Broken Link Building Improves SEO With Little Effort
Broken link building is one of the easiest ways to improve a site’s profile in search engine indexes.
Advice on broken link building often overlooks one critical step in making it effective. The advice focuses on fixing external links that point to a site. That focus is only half the solution.
The other half should focus on fixing internal links as well. Broken internal links lead to visitor frustration, lower time on site and a risk the frustrated visitor won’t return. It’s also logical to think that search engines frown on them as well.
The term broken link building is a bit misleading.
It might be better called broken link rebuilding, because that’s exactly what it does. It rebuilds broken links that can renew positive ranking signals for search engines that were lost after the links went bad.
How to Identify Broken Links
A search on “broken link checker” in search engines will produce a list of sites that offer the service for free. In most cases, the user of these products will enter the URL of the page, and the tool will provide the results for that page.
It’s a simple approach for simple sites. But sites with hundreds and thousands of pages (or more) will need to use tools that give a report on the entire site and not just one page.
The sites dedicated to identifying broken links often charge for checking an entire site, especially if the site has thousands of pages or more. A rare few will do an entire site for free if it is small enough. They do exist. Just run a search on “free broken link checker”.
This article won’t recommend which ones to use because they come and go all of the time. Use search engines to identify several of them and test each of them. One site I used did a great job and another was useless.
Fixing Links for External Sites
Most advice on broken link building focuses on external sites because a dofollow link from an external site sends a ranking signal to search engines.
Restoring an external link, especially from a major site, is money in the bank. Three methods fix broken external links:
- Send an email to the site owner requesting the fix. That approach carries a couple of risks. One is that the owner will simply remove the link. The other is that the owner will ignore the email.
- Redirect the broken link in the .htaccess file in the site’s root directory (.htaccess is a configuration file on Apache servers). The redirect may look something like this: Redirect 301 /Martinique/Martinique-Vacation-Guide.html /caribbean/martinique/. In this real-life example, the first URL is the incorrect landing page for the link on the external site. The second URL is the correct path for the landing page.
- For sites with major content management systems such as WordPress, use a plugin to fix the problem. These plugins usually edit the .htaccess file, which can be intimidating to a non-technical user.
The second and third methods offer both the easiest way to fix the error and a sure thing in getting it fixed.
But using the .htaccess file has one downside. A site with a lot of broken links and other redirects will end up with a big .htaccess file, which may slow server response times.
Fixing Links for Internal Pages
It’s always a good idea to check internal links on a regular basis for the sake of site visitors. Some SEO experts believe that fixing internal links also is a way to boost search engine optimization.
When 10 pages on a site all point to the same landing page, it stands to reason the search engines will believe the landing page is important. The best landing pages for internal links have the most content, the highest quality and the longest time-on-page metric in analytics.

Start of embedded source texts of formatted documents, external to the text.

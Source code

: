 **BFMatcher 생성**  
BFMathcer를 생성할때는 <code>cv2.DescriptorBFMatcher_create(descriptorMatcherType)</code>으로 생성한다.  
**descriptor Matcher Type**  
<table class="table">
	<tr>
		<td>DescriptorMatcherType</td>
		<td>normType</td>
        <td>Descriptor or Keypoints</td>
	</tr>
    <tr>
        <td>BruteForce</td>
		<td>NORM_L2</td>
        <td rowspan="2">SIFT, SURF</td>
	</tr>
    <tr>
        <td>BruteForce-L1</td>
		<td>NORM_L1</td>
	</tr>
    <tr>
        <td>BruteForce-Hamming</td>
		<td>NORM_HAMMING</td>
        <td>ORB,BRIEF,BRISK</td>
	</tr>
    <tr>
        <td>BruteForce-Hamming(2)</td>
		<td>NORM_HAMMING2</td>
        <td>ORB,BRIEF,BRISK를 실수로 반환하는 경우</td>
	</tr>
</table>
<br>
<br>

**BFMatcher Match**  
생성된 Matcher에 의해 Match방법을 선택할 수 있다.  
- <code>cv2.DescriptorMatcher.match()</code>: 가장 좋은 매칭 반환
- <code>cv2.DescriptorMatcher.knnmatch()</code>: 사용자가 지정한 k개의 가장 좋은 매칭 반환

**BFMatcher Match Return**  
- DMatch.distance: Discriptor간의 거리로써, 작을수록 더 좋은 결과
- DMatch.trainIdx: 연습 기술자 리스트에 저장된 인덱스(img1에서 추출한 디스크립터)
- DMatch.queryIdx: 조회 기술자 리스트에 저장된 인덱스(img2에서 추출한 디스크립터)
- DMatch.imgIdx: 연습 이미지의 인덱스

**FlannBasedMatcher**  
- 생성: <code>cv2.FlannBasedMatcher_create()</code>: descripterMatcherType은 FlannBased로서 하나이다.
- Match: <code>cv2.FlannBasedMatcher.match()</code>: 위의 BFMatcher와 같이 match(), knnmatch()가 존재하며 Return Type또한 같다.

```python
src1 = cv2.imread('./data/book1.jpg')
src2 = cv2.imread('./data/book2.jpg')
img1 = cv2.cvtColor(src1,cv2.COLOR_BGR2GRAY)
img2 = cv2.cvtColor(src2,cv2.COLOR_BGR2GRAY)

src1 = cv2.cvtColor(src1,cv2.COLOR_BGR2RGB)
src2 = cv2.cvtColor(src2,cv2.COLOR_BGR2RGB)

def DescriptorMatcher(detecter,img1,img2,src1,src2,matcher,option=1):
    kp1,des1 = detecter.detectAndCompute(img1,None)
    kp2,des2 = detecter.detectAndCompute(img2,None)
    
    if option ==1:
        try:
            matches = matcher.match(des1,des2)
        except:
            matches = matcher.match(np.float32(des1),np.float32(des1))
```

If people visiting that page share it on social media, spend a longer time on it or interact with it in some way, the search engines will see that behavior as positive ranking signals.
But search engines will likewise see a page with broken links as negative ranking signals. They won’t send their users to such a page if they can help it because it will result in a poor user experience. It also reflects badly on the search engines for recommending the page in the first place.
Site publishers will find that it is in their best interest to pay attention to the broken link reports and fix any and all internal links that need fixing.
Besides, fixing internal links has the extra benefit of crafting an internal link building strategy that goes beyond just fixing problems.
The end result of fixing both external and internal links is a combination of positive ranking signals to the search engine and a better user experience with the site.